Joint Action Language Modelling for Transparent Policy Execution
This addresses the issue of transparency in embodied AI agents for researchers and practitioners, though it is incremental as it builds on existing autoregressive methods.
The paper tackles the problem of opaque agent behavior by integrating natural language descriptions of actions into policy learning, transforming it into a language generation task combined with autoregressive modeling. The result shows that generating actions and transparent statements simultaneously often improves both the action trajectory quality and language output in the Language-Table environment.
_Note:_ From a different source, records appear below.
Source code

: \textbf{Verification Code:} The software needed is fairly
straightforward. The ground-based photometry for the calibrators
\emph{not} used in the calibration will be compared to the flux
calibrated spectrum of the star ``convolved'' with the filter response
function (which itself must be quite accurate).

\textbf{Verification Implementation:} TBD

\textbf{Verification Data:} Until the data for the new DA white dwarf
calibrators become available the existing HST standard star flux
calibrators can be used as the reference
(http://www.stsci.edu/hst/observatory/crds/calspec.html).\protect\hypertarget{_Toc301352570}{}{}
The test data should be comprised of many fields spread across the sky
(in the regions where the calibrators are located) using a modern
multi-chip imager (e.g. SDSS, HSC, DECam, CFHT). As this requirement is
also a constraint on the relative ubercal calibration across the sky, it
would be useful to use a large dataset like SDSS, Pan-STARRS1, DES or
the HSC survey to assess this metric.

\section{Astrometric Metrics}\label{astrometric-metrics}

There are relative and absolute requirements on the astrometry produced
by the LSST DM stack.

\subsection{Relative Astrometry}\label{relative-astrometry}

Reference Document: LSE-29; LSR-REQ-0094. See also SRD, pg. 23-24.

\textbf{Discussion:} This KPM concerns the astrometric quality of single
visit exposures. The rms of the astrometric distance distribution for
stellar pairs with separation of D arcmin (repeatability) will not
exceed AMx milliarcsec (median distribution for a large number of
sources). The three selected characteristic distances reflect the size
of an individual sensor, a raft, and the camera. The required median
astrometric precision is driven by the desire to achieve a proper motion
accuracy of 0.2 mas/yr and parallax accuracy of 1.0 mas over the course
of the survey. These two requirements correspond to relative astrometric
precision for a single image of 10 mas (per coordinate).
An agent's intention often remains hidden behind the black-box nature of embodied policies. Communication using natural language statements that describe the next action can provide transparency towards the agent's behavior. We aim to insert transparent behavior directly into the learning process, by transforming the problem of policy learning into a language generation problem and combining it with traditional autoregressive modelling. The resulting model produces transparent natural language statements followed by tokens representing the specific actions to solve long-horizon tasks in the Language-Table environment. Following previous work, the model is able to learn to produce a policy represented by special discretized tokens in an autoregressive manner. We place special emphasis on investigating the relationship between predicting actions and producing high-quality language for a transparent agent. We find that in many cases both the quality of the action trajectory and the transparent statement increase when they are generated simultaneously.